[Directions] Wherever the string "upper" turns up in the data, copy the whole line.

[Records for this exercise]
------------------------------

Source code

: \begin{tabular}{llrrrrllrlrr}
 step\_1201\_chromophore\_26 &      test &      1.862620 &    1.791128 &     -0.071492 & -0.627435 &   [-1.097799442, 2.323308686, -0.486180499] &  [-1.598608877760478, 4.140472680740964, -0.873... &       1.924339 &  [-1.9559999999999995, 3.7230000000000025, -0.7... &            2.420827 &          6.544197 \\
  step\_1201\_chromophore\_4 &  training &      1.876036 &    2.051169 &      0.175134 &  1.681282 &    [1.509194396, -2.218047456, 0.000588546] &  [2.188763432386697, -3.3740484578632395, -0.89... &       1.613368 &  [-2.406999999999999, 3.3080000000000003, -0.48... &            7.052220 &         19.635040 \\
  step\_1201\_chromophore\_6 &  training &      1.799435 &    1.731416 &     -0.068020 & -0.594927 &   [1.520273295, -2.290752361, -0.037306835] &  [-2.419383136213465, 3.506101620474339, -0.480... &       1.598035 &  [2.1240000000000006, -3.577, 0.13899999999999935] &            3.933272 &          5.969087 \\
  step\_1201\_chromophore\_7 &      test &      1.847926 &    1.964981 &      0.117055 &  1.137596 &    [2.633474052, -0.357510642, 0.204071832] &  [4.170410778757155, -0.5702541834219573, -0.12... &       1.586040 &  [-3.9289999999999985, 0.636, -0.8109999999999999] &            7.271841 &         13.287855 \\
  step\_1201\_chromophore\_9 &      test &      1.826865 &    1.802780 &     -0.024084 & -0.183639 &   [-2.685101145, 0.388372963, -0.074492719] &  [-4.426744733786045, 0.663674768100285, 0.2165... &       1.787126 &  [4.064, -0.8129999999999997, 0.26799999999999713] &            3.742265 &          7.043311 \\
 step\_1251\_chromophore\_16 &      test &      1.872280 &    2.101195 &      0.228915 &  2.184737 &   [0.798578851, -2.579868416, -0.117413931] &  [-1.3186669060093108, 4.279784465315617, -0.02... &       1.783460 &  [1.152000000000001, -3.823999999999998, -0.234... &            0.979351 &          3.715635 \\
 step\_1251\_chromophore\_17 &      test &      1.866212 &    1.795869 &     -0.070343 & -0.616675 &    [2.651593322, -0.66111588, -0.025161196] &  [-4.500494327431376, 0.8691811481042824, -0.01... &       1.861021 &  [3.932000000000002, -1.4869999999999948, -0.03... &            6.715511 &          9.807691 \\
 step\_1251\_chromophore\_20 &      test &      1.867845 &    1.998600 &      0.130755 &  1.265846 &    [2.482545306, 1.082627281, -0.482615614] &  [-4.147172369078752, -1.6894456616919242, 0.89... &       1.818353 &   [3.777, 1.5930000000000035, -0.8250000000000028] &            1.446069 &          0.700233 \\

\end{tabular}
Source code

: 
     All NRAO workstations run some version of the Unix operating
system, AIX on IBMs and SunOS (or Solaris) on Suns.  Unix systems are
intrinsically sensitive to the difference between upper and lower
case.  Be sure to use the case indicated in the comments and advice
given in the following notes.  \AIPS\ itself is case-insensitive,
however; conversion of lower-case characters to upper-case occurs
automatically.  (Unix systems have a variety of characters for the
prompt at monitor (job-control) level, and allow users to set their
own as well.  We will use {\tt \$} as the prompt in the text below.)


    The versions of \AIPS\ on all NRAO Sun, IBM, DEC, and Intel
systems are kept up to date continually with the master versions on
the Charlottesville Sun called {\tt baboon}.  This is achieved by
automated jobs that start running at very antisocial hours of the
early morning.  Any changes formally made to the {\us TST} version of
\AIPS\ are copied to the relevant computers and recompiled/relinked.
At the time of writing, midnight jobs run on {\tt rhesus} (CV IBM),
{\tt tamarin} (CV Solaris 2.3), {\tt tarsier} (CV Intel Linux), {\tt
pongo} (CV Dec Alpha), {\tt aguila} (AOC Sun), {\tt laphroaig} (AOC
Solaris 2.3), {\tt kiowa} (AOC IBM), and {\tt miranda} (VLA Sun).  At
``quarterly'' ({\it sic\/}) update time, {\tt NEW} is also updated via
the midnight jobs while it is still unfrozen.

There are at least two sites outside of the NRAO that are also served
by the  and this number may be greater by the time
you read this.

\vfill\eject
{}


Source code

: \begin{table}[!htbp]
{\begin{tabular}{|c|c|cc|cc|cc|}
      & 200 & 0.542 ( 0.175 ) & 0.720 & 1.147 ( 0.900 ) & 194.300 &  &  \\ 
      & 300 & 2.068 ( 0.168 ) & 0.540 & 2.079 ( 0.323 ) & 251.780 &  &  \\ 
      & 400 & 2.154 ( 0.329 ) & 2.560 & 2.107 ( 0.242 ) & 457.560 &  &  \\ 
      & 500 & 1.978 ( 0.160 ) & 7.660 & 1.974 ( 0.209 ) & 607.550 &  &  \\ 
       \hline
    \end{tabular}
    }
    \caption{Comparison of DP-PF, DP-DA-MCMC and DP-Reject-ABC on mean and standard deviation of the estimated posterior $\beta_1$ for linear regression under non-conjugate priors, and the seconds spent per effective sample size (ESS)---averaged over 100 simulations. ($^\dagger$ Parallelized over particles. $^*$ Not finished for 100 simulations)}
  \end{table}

------------------------------

[Answer to this exercise]
intrinsically sensitive to the difference between upper and lower
however; conversion of lower-case characters to upper-case occurs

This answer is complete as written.